すみません、と呟いて目尻を拭う仕草をする。今の騎士の様子からして同情作戦は結構上手く言っているのではないだろうか。あとは、上手くこの場から離れさせることが出来れば良いんだけど。
「あと、可能性があるとしたらこの辺りだけなんです。お願いです騎士様。どうかお手伝いをしていただけませんか?」
「いや、しかし、自分は任務の真っ最中でして……」
「お願いです。少しの時間で構いませんから」
「ですが……」
むしろ一瞬でもこの場から離れてくれるだけで構わないからっ!
なかなか良い返事をくれない騎士にわたしもじわりじわりと焦りが生まれてくる。このまま断られてしまったらどうしたらいいんだろう。流石に涙を流すのは難しい。かと言ってあまりしつこく迫ったら逆に怪しまれてしまう可能性も出てくる。
考え込む時間はなかった。咄嗟にわたしは騎士の手を掴む。冷たい感触のするグローブを両手でそっと包み込みながら上目遣いで軽く首を傾げた。ジュディスさんに教えてもらった異性にお願いごとをするときの最終手段。これでも断られるようなら諦めてユーリさんたちのところに戻ろう。そして必ずジュディスさんと交代してもらうのだ。
「ダメ、ですか……?」
兜に隠れて表情の分からない顔を見つめて数秒。ドキドキしながら返事を待った。
「――分かりました。少しの間だけですよ」
やった……! ありがとう、ジュディスさん!
喜びの声が出そうになるのを必死に堪え騎士に安堵の表情を向ける。後はこの人をユーリさんたちが隠れる結界魔導器の裏まで移動させるだけだ。わたしはパッと手を放す。

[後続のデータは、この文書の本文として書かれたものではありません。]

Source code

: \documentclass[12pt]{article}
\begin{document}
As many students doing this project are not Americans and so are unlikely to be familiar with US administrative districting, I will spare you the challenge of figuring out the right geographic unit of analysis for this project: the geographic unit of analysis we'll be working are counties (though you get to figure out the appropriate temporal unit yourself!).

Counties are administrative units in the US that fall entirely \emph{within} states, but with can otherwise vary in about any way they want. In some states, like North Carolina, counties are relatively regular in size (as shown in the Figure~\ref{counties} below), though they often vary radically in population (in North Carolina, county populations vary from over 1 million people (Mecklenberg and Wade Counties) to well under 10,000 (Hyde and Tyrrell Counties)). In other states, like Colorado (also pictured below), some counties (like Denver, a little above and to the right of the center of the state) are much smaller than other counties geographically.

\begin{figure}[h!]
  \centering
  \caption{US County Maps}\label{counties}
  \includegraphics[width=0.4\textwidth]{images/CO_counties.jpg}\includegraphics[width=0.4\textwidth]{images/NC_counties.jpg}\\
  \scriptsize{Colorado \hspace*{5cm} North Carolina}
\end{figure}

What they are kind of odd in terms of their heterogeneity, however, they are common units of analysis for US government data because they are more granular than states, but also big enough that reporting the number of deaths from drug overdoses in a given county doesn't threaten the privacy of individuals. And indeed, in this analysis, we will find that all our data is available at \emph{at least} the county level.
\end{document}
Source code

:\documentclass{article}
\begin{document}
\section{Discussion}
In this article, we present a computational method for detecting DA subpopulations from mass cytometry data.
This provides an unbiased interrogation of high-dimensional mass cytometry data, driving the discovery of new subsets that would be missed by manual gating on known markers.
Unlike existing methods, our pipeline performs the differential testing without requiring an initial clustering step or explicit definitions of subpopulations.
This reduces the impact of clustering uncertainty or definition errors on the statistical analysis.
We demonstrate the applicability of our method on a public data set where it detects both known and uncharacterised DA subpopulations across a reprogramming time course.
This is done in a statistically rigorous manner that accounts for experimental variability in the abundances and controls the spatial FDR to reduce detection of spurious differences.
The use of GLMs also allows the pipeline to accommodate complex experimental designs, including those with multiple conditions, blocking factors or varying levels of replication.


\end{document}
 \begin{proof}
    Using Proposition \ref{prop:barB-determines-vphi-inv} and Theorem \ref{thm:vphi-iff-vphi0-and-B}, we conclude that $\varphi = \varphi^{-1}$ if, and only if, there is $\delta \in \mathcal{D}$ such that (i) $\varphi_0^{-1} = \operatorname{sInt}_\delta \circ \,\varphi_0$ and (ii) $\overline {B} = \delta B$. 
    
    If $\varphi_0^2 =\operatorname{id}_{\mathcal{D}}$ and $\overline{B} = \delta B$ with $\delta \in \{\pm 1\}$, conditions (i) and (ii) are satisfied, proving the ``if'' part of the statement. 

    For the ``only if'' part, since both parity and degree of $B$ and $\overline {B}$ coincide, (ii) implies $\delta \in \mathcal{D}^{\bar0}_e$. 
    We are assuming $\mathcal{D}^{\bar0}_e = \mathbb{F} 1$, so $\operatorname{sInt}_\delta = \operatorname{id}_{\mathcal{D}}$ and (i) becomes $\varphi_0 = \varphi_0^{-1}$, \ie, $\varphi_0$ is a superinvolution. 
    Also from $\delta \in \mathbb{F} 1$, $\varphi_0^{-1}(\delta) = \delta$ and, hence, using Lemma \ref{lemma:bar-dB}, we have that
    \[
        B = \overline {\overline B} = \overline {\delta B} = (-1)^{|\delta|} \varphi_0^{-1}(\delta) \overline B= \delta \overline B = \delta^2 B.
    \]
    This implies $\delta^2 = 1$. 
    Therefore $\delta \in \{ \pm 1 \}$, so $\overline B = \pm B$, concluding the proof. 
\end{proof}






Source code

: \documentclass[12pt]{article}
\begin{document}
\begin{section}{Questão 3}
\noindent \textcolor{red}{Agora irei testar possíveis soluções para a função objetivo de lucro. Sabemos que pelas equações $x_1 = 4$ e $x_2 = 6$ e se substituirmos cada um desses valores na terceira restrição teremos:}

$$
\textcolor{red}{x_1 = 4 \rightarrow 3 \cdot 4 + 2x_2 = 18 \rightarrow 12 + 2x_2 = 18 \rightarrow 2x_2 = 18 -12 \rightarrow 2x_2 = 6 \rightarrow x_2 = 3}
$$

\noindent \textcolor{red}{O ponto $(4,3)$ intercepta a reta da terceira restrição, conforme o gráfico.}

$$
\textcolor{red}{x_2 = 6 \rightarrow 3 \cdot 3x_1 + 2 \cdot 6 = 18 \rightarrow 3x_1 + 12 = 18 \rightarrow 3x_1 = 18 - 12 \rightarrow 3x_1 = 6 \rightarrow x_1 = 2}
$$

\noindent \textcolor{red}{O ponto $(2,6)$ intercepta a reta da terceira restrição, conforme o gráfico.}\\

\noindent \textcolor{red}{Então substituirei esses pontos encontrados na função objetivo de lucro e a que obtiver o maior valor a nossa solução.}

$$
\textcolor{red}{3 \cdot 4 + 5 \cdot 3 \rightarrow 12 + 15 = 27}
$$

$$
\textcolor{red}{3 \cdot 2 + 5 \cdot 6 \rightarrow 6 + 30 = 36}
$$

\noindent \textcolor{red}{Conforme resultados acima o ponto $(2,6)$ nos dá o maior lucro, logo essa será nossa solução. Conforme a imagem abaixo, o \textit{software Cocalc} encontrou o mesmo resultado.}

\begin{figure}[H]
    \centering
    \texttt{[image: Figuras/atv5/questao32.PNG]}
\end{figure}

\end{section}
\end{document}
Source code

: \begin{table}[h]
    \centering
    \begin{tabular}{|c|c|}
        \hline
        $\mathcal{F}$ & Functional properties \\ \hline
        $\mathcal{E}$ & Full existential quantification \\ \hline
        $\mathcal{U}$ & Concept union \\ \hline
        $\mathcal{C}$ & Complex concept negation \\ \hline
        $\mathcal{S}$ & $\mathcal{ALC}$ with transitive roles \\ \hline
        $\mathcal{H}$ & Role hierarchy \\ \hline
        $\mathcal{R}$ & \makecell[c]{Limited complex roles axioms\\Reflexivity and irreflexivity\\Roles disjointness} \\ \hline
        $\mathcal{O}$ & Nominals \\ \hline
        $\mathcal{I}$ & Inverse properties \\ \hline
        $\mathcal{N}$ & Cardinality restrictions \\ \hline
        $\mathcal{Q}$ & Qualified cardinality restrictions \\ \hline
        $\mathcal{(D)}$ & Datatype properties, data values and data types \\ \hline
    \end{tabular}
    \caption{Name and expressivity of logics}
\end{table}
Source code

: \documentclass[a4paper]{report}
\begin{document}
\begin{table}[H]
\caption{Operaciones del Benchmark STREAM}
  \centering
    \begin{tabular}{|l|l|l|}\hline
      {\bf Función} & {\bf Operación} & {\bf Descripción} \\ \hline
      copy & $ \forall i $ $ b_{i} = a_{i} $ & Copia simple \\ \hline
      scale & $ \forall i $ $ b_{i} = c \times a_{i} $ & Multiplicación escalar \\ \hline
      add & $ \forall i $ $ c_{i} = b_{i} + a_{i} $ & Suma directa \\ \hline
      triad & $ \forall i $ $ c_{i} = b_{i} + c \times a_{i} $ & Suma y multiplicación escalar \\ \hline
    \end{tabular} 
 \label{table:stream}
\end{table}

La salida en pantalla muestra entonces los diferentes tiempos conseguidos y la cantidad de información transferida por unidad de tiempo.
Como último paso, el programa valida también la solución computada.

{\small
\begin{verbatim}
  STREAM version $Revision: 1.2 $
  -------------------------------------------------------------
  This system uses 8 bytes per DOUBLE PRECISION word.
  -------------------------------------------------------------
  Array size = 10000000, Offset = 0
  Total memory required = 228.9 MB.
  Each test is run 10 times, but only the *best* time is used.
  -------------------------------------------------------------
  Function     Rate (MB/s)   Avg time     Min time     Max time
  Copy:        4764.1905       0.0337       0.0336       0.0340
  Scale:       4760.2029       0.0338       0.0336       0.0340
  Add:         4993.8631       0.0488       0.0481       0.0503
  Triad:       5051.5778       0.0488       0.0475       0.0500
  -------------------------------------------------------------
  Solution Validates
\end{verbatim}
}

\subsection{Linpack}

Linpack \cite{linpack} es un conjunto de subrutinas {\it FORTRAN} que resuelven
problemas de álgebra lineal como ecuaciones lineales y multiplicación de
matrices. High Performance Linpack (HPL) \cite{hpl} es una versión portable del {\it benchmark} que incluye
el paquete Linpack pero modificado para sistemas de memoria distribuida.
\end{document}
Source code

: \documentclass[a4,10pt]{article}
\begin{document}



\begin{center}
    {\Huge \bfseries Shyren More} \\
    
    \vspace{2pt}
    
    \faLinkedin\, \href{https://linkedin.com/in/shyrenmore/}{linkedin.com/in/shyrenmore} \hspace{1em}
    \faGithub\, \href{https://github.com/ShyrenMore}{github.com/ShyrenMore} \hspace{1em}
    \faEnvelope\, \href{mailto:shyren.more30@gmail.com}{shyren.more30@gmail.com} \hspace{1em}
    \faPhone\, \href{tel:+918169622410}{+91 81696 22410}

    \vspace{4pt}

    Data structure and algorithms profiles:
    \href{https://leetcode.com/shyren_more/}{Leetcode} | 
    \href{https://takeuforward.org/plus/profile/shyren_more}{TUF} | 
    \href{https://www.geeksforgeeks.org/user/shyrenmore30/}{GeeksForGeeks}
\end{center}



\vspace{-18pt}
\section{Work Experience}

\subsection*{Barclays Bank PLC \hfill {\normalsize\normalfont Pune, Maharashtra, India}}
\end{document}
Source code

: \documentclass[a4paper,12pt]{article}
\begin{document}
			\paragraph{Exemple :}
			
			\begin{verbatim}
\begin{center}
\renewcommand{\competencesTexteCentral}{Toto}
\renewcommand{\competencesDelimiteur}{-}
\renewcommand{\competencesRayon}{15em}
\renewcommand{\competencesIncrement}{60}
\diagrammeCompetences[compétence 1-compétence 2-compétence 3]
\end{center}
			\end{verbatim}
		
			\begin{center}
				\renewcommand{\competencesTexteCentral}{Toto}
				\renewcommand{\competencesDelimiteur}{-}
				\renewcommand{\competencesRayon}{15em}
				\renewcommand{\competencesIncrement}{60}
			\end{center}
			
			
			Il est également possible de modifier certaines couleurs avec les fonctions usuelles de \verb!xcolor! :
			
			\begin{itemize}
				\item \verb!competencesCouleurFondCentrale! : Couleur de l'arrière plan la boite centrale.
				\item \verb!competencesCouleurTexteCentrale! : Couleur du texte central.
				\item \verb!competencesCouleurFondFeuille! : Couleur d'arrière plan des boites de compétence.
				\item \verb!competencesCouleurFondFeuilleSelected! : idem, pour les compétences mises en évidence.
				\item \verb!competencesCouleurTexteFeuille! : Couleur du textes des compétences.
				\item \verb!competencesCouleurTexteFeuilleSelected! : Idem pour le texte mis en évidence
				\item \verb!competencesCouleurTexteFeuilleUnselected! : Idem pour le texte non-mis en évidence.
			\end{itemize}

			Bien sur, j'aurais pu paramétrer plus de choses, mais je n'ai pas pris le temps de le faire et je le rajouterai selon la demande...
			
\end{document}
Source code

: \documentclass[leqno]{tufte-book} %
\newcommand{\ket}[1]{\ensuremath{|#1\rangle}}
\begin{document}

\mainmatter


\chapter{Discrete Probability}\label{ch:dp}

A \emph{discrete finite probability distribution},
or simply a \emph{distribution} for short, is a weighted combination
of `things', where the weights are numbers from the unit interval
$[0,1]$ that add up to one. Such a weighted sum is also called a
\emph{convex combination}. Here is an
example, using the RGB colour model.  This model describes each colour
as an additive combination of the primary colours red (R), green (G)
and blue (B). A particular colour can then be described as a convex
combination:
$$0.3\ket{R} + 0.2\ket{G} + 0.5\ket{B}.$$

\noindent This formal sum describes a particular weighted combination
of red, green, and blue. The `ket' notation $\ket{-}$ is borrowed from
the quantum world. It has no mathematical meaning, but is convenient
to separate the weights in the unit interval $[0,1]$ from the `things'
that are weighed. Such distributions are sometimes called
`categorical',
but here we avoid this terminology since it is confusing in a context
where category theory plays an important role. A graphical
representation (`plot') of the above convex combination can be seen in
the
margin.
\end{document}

「ありがとうございます。では、騎士様はあちらの辺りを……きゃっ!」
慣れないヒールの所為だったのだろう。かくんと足を捻らせたわたしの身体は前方に倒れる。思わず目を瞑って衝撃に耐えたが、いつまで待っても痛みはやってこない。疑問に思いながらそろそろと瞼を開けるとヒールの爪先とお腹に回された騎士の腕が視界に映った。どうやら騎士に助けてもらったらしい。なんとも情けない話だ。
「す、すみません、ありがとうございます」
「……」
「あの、騎士様?」
肩越しに振り返って返事がない騎士を見上げるが相手は黙りこくったままわたしを見下ろすだけ。疑問符を浮かべているとおもむろに手を掴まれくるりと正面を向かされた。お腹に回っていた手は腰に添えられる。まるで社交ダンスでも始めるかのような体勢にますます首を捻るしかない。それでもここで変な行動でもして怪しまれてしまったら全てが水の泡になってしまう。せっかくあと一歩のとこまできたのだ。無言で見下ろしてくる騎士を微笑みながら見上げる。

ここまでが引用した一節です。